01:00 AM EDT on Sunday, June 29, 2008

We wonder, in these recessionary times, how many jobs have been kept from Rhode Island by myopic opposition to international ports in the last decade. On the basis of watching what has been happening in East Coast states that have encouraged such development, and reaped many tens of thousands of jobs, we’d reckon it a lot.

In any event, a recent four-day symposium on the future of the Providence waterfront happily revealed an overwhelming consensus that residences do not belong in the middle of the city’s working port. As the 200 attendees saw it, there are plenty of other places to slap up condos. It makes no sense to put them where they might threaten the port — an economic engine for the entire region, and the direct source of hundreds of high-paying jobs that Rhode Island needs and the indirect source of thousands more.

The symposium also produced strong sentiment for creating a Rhode Island Port Authority, a tool for recharging the economy and making the most of the state’s advantages as a maritime location.

A port authority, along the lines of those in Massachusetts, Maine and Maryland, could help to protect and expand the Ocean State’s existing ports and advertise them to the outside world, drawing business and jobs to the Ocean State. Such an authority would give the state a fighting chance to grow its economy and keep taxes under control, rather than continuing the policy of handing a virtual veto over economic growth to narrow local interests opposed to port development.

Such a broad perspective has been sorely lacking under Governor Carcieri. He has bowed to the NIMBYs, some of the summer boating crowd and others who seem oblivious to the value of high-paying port jobs in Rhode Island, particularly at Quonset Point.

Fortunately, growing numbers of citizens — from the business community to union leaders to taxpayers of all stripes — are coming around to see that the Ocean State is wasting a tremendous resource in failing to exploit its maritime advantages. Given the increasing worldwide competition for jobs, Rhode Island cannot afford to squander its best opportunities to grow. It is absurd that a place nicknamed the Ocean State, and so close to transatlantic shipping lanes, has no coherent port policy.

There has been some recent activity along that front, however. Recently, state Sen. Paul Moura (D.-East Providence), who works for a branch of the Laborers union, introduced the Rhode Island Working Waterfronts Protection Act. The bill would give the Coastal Resources Management Council the power to designate areas as “working waterfronts” and to protect their economic vitality. The bill, filed very late, didn’t go anywhere in the just-concluded session.

That bill was problematic, largely because of the role it gives the CRMC. Under the separation-of-powers amendment to the state constitution supported by more than 78 percent of Rhode Island voters, the legislature is required to cede its role in executive functions, including activities of the CRMC, some of whose members are appointed by the General Assembly. It is high time that the Assembly save money and streamline government by closing up the CRMC and turning its executive functions over to the Department of Environmental Management.

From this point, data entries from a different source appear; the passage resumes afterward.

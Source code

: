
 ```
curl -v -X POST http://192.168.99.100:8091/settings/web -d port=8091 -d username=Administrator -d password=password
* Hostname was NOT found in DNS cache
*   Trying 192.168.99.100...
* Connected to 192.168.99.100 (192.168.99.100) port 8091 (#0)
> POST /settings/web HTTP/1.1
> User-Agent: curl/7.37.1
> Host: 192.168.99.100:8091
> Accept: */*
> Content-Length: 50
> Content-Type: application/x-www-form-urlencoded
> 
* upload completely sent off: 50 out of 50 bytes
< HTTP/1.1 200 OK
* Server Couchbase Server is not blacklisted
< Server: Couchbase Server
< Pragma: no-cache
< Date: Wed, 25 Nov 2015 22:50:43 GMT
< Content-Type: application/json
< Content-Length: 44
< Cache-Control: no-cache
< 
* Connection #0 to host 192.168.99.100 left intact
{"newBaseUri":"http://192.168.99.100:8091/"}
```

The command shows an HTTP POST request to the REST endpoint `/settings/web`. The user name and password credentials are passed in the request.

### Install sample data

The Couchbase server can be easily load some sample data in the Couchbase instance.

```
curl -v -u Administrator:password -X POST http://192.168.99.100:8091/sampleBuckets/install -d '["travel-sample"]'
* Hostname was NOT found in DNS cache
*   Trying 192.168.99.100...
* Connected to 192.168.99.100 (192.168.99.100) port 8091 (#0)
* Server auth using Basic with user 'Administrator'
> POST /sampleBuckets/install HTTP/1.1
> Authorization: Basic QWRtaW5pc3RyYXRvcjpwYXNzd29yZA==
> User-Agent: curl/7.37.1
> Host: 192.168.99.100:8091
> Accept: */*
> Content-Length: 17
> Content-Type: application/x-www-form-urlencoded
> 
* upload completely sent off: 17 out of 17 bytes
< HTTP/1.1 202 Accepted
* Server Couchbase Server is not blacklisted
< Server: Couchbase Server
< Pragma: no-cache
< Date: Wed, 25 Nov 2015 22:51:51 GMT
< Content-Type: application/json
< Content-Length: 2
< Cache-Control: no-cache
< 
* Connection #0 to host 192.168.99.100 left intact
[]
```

Still, the basic idea of state law protecting the vitality of Rhode Island’s ports is a good one. The balance of power has shifted far too much toward local naysayers and such business interests as condo developers and away from the state’s overall interests. A new approach that gives local communities additional benefits for hosting ports, instead of virtual veto power, would make great sense.

Certainly, Massachusetts, right next door, seems to understand that ports are a vital economic resource. Under its Chapter 91 authority, it protects working waterfronts and gives the government authority to expand them and so increase their business.

Rhode Island is well behind East Coast states that seem serious about attracting jobs through ports, but it is still not too late to start. After all, its ports represent the largest wasted potential of any on the East Coast.